Un million d'euros pour les monstres ordinaires : Schweblin remporte le premier Prix Aena
Saviez-vous que le prix littéraire le plus lucratif des lettres hispanoaméricaines vient d'être fondé par une entreprise d'aéroports ?
Ce n'est pas une blague. Le Premio Aena de Narrativa Hispanoamericana existe, il vaut un million d'euros — autant que le Premio Planeta, pour vous donner une idée de l'échelle — et dans sa première édition, il vient d'atterrir entre les mains de Samanta Schweblin pour El buen mal, son recueil de nouvelles publié chez Anagrama. Prenez le temps d'y croire. C'est réel.
Je suis ravi·e que Schweblin ait gagné. Non pas parce que l'argent valide la littérature — la littérature n'a besoin de validation de personne, encore moins d'une entreprise publique qui gère des aéroports —, mais parce que El buen mal est exactement le type de livre qui mérite ce niveau de visibilité. Schweblin passe des années à faire quelque chose de très difficile : écrire des nouvelles où l'horreur ne crie pas, où la catastrophe approche en silence depuis la cuisine ou le jardin, avec des personnages « éblouis par l'éclat de la tragédie imminente », comme l'a décrit le jury. Tout le monde n'en est pas capable.
Si vous n'avez jamais lu Schweblin, voici une expérience : ouvrez El buen mal à n'importe quelle page. Lisez le premier paragraphe. Et maintenant essayez de le poser. Vous ne pouvez pas, n'est-ce pas ? C'est ça, Schweblin : elle tend un piège avec tant de douceur que, quand vous vous en rendez compte, vous êtes déjà trois nouvelles plus loin.
Le jury — présidé par Rosa Montero, avec Leila Guerriero et Elmer Mendoza parmi les sept membres — devait choisir parmi cinq finalistes d'une grande envergure. Enrique Vila-Matas était là avec Canon de cámara oscura, Héctor Abad Faciolince avec Ahora y en la hora, Nona Fernández avec Marciano.
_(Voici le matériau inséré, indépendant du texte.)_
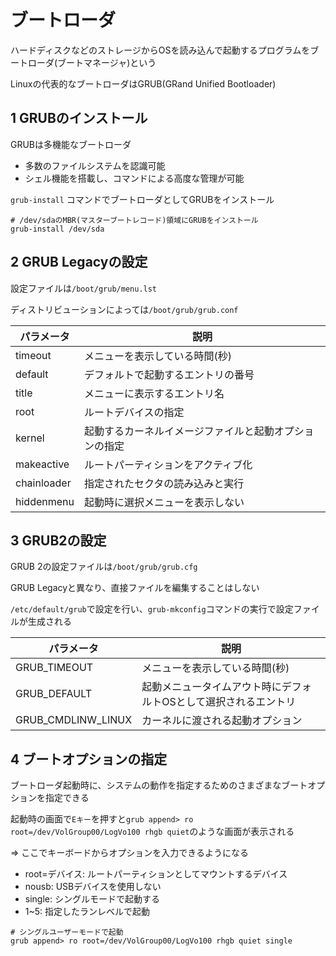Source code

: # ブートローダ

ハードディスクなどのストレージからOSを読み込んで起動するプログラムをブートローダ(ブートマネージャ)という

Linuxの代表的なブートローダはGRUB(GRand Unified Bootloader)

## 1 GRUBのインストール

GRUBは多機能なブートローダ

- 多数のファイルシステムを認識可能
- シェル機能を搭載し、コマンドによる高度な管理が可能

`grub-install` コマンドでブートローダとしてGRUBをインストール

```
# /dev/sdaのMBR(マスターブートレコード)領域にGRUBをインストール
grub-install /dev/sda
```

## 2 GRUB Legacyの設定

設定ファイルは`/boot/grub/menu.lst`

ディストリビューションによっては`/boot/grub/grub.conf`

| パラメータ  | 説明                                                   |
|-------------|--------------------------------------------------------|
| timeout     | メニューを表示している時間(秒)                         |
| default     | デフォルトで起動するエントリの番号                     |
| title       | メニューに表示するエントリ名                           |
| root        | ルートデバイスの指定                                   |
| kernel      | 起動するカーネルイメージファイルと起動オプションの指定 |
| makeactive  | ルートパーティションをアクティブ化                     |
| chainloader | 指定されたセクタの読み込みと実行                       |
| hiddenmenu  | 起動時に選択メニューを表示しない                       |

## 3 GRUB2の設定

GRUB 2の設定ファイルは`/boot/grub/grub.cfg`

GRUB Legacyと異なり、直接ファイルを編集することはしない

`/etc/default/grub`で設定を行い、`grub-mkconfig`コマンドの実行で設定ファイルが生成される

| パラメータ         | 説明                                                             |
|--------------------|------------------------------------------------------------------|
| GRUB_TIMEOUT       | メニューを表示している時間(秒)                                   |
| GRUB_DEFAULT       | 起動メニュータイムアウト時にデフォルトOSとして選択されるエントリ |
| GRUB_CMDLINW_LINUX | カーネルに渡される起動オプション                                 |

## 4 ブートオプションの指定

ブートローダ起動時に、システムの動作を指定するためのさまざまなブートオプションを指定できる

起動時の画面で`Eキー`を押すと`grub append> ro root=/dev/VolGroup00/LogVo100 rhgb quiet`のような画面が表示される

=> ここでキーボードからオプションを入力できるようになる

- root=デバイス: ルートパーティションとしてマウントするデバイス
- nousb: USBデバイスを使用しない
- single: シングルモードで起動する
- 1~5: 指定したランレベルで起動

```
# シングルユーザーモードで起動
grub append> ro root=/dev/VolGroup00/LogVo100 rhgb quiet single
```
Que Schweblin ait gagné n'a rien de surprenant : s'il existe une voix qui représente ce qui compte dans la fiction hispanoaméricaine aujourd'hui — refusant de répéter les formules du boom, sans peur de l'étrange, mêlant le quotidien à l'inquiétant jusqu'à les rendre indiscernables —, c'est la sienne.
Oui, c'est étrange qu'un prix littéraire de cette envergure soit organisé par un opérateur d'aéroports aux côtés de la Fundación Gabo et de la Cátedra Vargas Llosa. C'est nouveau, c'est inattendu. Mais la littérature a survécu à des alliances bien plus étranges. Si le résultat est que El buen mal touche des lecteurs qui ne l'auraient pas trouvé autrement, bienvenue à bord, Aena.
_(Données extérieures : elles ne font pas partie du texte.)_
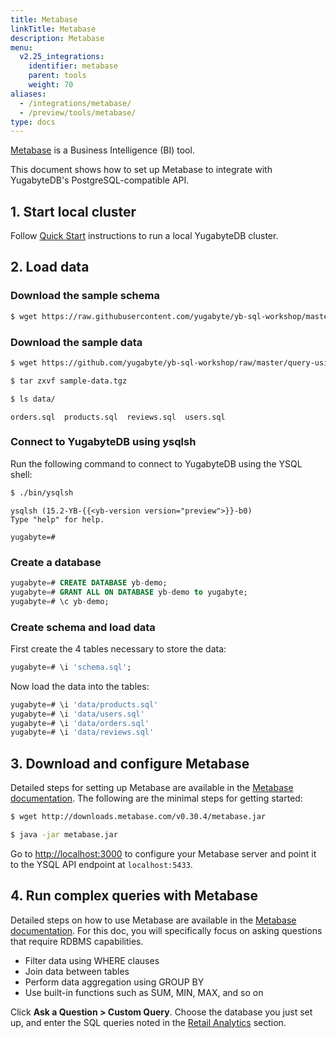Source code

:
 ```yaml
---
title: Metabase
linkTitle: Metabase
description: Metabase
menu:
  v2.25_integrations:
    identifier: metabase
    parent: tools
    weight: 70
aliases:
  - /integrations/metabase/
  - /preview/tools/metabase/
type: docs
---
```


[Metabase](https://www.metabase.com/) is a Business Intelligence (BI) tool.

This document shows how to set up Metabase to integrate with YugabyteDB's PostgreSQL-compatible API.

## 1. Start local cluster

Follow [Quick Start](/preview/quick-start/macos/) instructions to run a local YugabyteDB cluster.

## 2. Load data

### Download the sample schema

```sh
$ wget https://raw.githubusercontent.com/yugabyte/yb-sql-workshop/master/query-using-bi-tools/schema.sql
```

### Download the sample data

```sh
$ wget https://github.com/yugabyte/yb-sql-workshop/raw/master/query-using-bi-tools/sample-data.tgz
```

```sh
$ tar zxvf sample-data.tgz
```

```sh
$ ls data/
```

```output
orders.sql  products.sql  reviews.sql  users.sql
```

### Connect to YugabyteDB using ysqlsh

Run the following command to connect to YugabyteDB using the YSQL shell:

```sh
$ ./bin/ysqlsh
```

```output
ysqlsh (15.2-YB-{{<yb-version version="preview">}}-b0)
Type "help" for help.

yugabyte=#
```

### Create a database

```sql
yugabyte=# CREATE DATABASE yb-demo;
yugabyte=# GRANT ALL ON DATABASE yb-demo to yugabyte;
yugabyte=# \c yb-demo;
```

### Create schema and load data

First create the 4 tables necessary to store the data:

```sql
yugabyte=# \i 'schema.sql';
```

Now load the data into the tables:

```sql
yugabyte=# \i 'data/products.sql'
yugabyte=# \i 'data/users.sql'
yugabyte=# \i 'data/orders.sql'
yugabyte=# \i 'data/reviews.sql'
```

## 3. Download and configure Metabase

Detailed steps for setting up Metabase are available in the [Metabase documentation](https://www.metabase.com/docs/latest/setting-up-metabase.html). The following are the minimal steps for getting started:

```sh
$ wget http://downloads.metabase.com/v0.30.4/metabase.jar
```

```sh
$ java -jar metabase.jar
```

Go to <http://localhost:3000> to configure your Metabase server and point it to the YSQL API endpoint at `localhost:5433`.

## 4. Run complex queries with Metabase

Detailed steps on how to use Metabase are available in the [Metabase documentation](https://www.metabase.com/docs/latest/getting-started.html). For this doc, you will specifically focus on asking questions that require RDBMS capabilities.

- Filter data using WHERE clauses
- Join data between tables
- Perform data aggregation using GROUP BY
- Use built-in functions such as SUM, MIN, MAX, and so on

Click **Ask a Question > Custom Query**. Choose the database you just set up, and enter the SQL queries noted in the [Retail Analytics](../../../sample-data/retail-analytics/) section.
Les nouvelles de Schweblin n'ont pas besoin d'une piste pour décoller. Mais une rampe de lancement ne leur fait pas de mal. Si Distancia de rescate vous a laissé sans souffle, attendez de lire Siete casas vacías. Et si vous avez déjà traversé Pájaros en la boca, vous savez exactement de quoi je parle.
La question qui reste en suspens : les grands prix changent-ils la trajectoire d'un·e auteur·e ? Dans le cas de Schweblin, je ne le crois pas — elle est déjà au sommet. Mais peut-être changent-ils la trajectoire de ses lecteurs.